Rio-Santo, qui s’était rendu dans la loge de lady Campbell où il avait sa place, revint, en faisant ses visites, vers la comtesse. Il s’appuya sur le dos de son fauteuil et promena son binocle par la salle avec indifférence.

— Mais je ne me trompe pas ! dit-il tout-à-coup avec un air de joyeux étonnement ; — voici madame la princesse de Longueville !

— Où ? demanda la comtesse.

— Là bas, madame, à côté de miss… à côté de lady Campbell… Vous permettez que j’aille lui offrir mes hommages : je l’ai connue beaucoup à Paris.

— Qu’elle est belle ! dit involontairement Ophelia.

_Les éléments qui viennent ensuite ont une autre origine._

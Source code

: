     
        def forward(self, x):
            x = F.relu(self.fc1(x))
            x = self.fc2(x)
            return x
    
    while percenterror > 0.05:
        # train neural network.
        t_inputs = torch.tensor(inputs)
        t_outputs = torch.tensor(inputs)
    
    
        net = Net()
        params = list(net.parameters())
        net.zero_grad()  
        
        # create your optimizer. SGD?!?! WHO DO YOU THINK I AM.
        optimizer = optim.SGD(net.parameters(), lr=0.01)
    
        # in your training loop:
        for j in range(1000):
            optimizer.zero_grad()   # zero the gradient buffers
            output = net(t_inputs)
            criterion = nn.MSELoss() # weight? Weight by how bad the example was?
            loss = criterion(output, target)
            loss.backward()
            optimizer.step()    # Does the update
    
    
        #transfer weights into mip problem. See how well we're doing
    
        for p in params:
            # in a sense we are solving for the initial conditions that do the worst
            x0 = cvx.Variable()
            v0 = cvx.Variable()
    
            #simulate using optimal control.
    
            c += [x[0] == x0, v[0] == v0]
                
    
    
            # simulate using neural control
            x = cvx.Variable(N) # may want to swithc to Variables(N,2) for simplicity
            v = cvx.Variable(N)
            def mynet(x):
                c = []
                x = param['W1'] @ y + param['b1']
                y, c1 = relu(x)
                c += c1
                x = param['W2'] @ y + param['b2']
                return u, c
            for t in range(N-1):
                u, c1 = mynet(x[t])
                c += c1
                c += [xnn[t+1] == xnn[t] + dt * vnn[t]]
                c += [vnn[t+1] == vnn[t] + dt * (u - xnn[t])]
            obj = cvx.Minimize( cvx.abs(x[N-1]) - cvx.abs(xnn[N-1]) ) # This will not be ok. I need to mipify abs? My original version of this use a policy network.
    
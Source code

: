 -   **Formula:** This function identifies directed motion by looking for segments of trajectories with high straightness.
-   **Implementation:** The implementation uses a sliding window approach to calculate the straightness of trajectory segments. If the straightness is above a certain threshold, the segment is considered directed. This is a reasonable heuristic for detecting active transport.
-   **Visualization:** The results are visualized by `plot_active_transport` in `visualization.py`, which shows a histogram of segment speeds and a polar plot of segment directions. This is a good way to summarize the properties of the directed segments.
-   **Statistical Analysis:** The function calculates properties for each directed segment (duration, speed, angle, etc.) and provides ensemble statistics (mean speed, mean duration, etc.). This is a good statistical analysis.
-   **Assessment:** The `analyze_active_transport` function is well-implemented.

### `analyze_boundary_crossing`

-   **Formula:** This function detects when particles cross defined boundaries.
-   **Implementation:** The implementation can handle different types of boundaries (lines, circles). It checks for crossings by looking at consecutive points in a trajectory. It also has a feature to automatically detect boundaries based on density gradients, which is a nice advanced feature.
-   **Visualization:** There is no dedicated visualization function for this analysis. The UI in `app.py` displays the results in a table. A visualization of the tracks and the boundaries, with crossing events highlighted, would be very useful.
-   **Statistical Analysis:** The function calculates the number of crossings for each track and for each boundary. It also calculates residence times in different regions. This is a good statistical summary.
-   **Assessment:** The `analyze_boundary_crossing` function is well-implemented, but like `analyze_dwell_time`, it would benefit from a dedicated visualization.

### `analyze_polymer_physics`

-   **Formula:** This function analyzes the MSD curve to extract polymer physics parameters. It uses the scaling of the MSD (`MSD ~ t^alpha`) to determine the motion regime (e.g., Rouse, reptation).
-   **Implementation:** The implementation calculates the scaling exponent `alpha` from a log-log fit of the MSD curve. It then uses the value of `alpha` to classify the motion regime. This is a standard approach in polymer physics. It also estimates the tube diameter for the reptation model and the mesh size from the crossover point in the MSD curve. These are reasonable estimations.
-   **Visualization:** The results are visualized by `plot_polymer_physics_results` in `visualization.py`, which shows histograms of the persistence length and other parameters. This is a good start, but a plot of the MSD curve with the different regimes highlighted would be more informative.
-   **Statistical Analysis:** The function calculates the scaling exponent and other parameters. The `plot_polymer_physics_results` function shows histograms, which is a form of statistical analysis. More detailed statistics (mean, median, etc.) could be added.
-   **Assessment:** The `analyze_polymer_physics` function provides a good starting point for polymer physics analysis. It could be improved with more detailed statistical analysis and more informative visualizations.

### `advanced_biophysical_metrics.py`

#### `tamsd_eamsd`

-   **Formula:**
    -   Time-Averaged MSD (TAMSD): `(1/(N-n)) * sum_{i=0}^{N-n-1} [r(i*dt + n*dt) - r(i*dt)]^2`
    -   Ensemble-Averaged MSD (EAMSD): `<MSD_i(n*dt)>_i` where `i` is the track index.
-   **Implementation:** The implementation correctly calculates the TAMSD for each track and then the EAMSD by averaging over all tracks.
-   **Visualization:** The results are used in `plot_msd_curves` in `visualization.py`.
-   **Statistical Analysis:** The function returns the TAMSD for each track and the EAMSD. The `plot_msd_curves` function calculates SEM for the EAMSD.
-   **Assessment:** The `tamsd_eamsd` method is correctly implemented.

— Elle passait pour être la plus belle femme du faubourg Saint-Germain, qui est le lieu du monde où l’on rencontre le plus de belles femmes, répondit Rio-Santo en saluant pour se retirer.

La comtesse le suivit un instant de l’œil et reporta ses regards sur Susannah.

Celle-ci était réellement éblouissante. Elle portait une robe de velours bleu foncé dont la nuance ne se révélait que par les reflets d’azur qui couraient le long des arêtes de chaque pli et vers le sommet des profils. Cette couleur mate et sombre faisait ressortir la chaude carnation de ses épaules et mettait en relief les contours exquis de sa gorge demi-nue, sur laquelle une magnifique agrafe de diamants faisait glisser par intervalles de blanches et rapides lueurs. Ses beaux cheveux noirs, domptés par la main d’une camériste habile, tombaient maintenant en masses symétriques et comme affaissées sous le poids de leur luxuriante abondance. Çà et là, sous une boucle agitée, ou parmi les tresses qui s’enroulaient à quadruple tour sur son peigne d’or, on voyait scintiller l’éclair d’un diamant, comme on voit par les nuits noires d’automne briller sous quelque massif de verdure le thorax phosphorescent d’un lampyre.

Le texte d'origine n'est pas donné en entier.